= Vladimir Selivachyov =

Russian and Soviet general (1868–1919)

Vladimir Ivanovich Selivachyov (Владимир Иванович Селивачёв; 14 June 1868 – 17 September 1919) was a lieutenant general of the Imperial Russian Army during World War I who became a commander of the Red Army in the Russian Civil War.

== Biography ==
He belonged to the nobility of Novgorod Governorate. His father was Captain Ivan D. Selivachyov (1826-1870). He studied at the Pavel Military School and the Nicholas General Staff Academy. He joined the 147th Samara Infantry Regiment.
He participated in the Russo-Japanese War from 1904 to 1905, as commander of the 3rd Battalion of the 88th Petrovsk Infantry Regiment. In 1906 he was promoted to lieutenant-colonel.

During the First World War, he was appointed lieutenant-general on 22 October 1916. After the Russian revolution in February in March 1917 he was appointed commander of the 49th Army Corps, which was part of the 11th Army.
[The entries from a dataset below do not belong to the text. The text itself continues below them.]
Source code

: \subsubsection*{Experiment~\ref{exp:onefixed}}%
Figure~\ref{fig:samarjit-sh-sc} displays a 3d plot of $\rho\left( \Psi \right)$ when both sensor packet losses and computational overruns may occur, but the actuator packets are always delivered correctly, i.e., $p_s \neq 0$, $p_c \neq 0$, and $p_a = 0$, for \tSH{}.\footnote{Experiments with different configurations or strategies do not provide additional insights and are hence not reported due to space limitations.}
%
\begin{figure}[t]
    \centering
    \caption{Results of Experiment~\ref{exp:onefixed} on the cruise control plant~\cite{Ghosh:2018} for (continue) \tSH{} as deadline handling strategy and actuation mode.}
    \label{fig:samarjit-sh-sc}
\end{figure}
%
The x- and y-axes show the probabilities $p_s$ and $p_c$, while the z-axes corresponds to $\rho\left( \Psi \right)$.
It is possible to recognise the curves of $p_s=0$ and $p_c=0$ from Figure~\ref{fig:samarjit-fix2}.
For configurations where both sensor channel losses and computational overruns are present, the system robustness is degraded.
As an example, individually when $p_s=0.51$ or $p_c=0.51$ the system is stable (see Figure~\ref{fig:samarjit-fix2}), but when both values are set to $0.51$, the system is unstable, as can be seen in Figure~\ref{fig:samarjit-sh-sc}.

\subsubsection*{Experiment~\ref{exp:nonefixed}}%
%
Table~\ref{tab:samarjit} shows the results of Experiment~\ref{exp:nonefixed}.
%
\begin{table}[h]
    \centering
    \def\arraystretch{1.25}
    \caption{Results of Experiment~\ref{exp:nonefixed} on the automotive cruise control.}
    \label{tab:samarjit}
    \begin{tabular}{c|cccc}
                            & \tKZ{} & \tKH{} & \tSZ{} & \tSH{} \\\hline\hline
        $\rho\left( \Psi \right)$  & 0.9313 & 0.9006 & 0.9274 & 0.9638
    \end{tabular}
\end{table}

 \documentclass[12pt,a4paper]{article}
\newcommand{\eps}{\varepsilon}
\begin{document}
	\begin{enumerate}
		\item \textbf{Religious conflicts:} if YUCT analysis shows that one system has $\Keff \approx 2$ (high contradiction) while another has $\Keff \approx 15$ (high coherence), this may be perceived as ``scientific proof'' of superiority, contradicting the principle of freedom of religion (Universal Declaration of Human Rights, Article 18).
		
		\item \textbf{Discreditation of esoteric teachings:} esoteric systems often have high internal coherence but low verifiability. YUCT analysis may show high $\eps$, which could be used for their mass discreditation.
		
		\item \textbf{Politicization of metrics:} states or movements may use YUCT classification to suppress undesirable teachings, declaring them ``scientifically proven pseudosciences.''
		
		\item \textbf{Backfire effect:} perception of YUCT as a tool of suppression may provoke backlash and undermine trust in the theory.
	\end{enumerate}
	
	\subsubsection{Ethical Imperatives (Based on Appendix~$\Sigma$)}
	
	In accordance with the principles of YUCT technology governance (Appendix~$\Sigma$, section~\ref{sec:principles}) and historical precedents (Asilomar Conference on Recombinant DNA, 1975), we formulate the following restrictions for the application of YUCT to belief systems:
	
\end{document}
During the Kerensky Offensive he became commander of the 7th Army. On 2 September 1917 he was arrested by a committee of the army. On 9 September 1917 he was fired and imprisoned in Berdychiv Prison, but 2 days later he was released and enlisted in the reserve of the Kiev military headquarters. On 29 January 1918, he was dismissed from military service for health reasons.

In December 1918, he was enlisted in the Red Army and became a member of the commission for the study and use of the experience of war. In 1919, he spent several months in prison charged with membership of a clandestine organization. In August–September 1919 he became assistant to the commander of the Southern Front, simultaneously commanding the Selivachyov Group, composed of the 8th Army, 3rd and 42nd Rifle Divisions of the 13th Army.

He participated in the Counteroffensive of Southern Front, but was stopped by Denikin's White forces and forced to retreat.

He died a few days later on 17 September 1919 of typhoid or due to poisoning.